■ EXERCISE BRIEF: In the entries that follow, find the word "sigmoid" and report each line it is on.

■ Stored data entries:

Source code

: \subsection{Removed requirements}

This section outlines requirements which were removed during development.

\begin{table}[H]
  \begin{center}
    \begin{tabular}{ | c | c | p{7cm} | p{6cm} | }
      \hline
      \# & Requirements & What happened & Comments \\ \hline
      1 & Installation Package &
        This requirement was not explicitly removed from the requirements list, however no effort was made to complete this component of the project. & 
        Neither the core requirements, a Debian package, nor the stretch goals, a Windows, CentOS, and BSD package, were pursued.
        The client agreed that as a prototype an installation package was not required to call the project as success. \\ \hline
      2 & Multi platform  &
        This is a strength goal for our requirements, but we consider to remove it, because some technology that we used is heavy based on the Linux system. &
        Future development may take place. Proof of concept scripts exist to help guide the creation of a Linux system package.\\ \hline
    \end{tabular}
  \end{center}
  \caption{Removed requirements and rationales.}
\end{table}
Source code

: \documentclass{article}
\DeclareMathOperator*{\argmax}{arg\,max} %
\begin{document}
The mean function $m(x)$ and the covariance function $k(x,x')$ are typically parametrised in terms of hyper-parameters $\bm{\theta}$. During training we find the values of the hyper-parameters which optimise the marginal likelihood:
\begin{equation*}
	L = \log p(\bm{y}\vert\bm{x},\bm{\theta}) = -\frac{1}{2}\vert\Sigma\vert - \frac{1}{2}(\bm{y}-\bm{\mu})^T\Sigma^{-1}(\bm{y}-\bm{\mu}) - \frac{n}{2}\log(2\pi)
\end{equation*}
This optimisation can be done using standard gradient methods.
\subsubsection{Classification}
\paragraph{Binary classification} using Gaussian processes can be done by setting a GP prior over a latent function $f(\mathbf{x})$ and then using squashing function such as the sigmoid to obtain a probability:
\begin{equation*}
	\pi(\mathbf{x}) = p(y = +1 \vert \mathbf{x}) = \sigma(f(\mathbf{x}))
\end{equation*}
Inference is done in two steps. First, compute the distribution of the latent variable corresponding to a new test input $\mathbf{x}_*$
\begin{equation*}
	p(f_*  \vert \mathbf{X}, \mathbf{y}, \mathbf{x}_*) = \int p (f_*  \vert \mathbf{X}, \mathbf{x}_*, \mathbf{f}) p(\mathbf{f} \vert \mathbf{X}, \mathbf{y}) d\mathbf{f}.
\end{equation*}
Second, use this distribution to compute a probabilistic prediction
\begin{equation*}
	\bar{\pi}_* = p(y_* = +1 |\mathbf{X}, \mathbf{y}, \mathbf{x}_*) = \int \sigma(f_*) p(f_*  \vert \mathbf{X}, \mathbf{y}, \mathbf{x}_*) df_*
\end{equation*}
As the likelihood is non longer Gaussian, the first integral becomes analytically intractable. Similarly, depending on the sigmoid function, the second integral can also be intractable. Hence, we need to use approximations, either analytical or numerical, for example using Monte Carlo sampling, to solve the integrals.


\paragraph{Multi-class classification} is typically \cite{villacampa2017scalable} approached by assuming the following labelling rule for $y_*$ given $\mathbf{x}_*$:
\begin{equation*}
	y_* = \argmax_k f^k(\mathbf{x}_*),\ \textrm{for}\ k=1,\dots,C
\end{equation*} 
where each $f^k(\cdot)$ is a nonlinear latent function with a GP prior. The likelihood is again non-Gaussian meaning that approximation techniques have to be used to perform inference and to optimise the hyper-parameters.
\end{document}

■ EXERCISE RESULT:
\paragraph{Binary classification} using Gaussian processes can be done by setting a GP prior over a latent function $f(\mathbf{x})$ and then using squashing function such as the sigmoid to obtain a probability:
As the likelihood is non longer Gaussian, the first integral becomes analytically intractable. Similarly, depending on the sigmoid function, the second integral can also be intractable. Hence, we need to use approximations, either analytical or numerical, for example using Monte Carlo sampling, to solve the integrals.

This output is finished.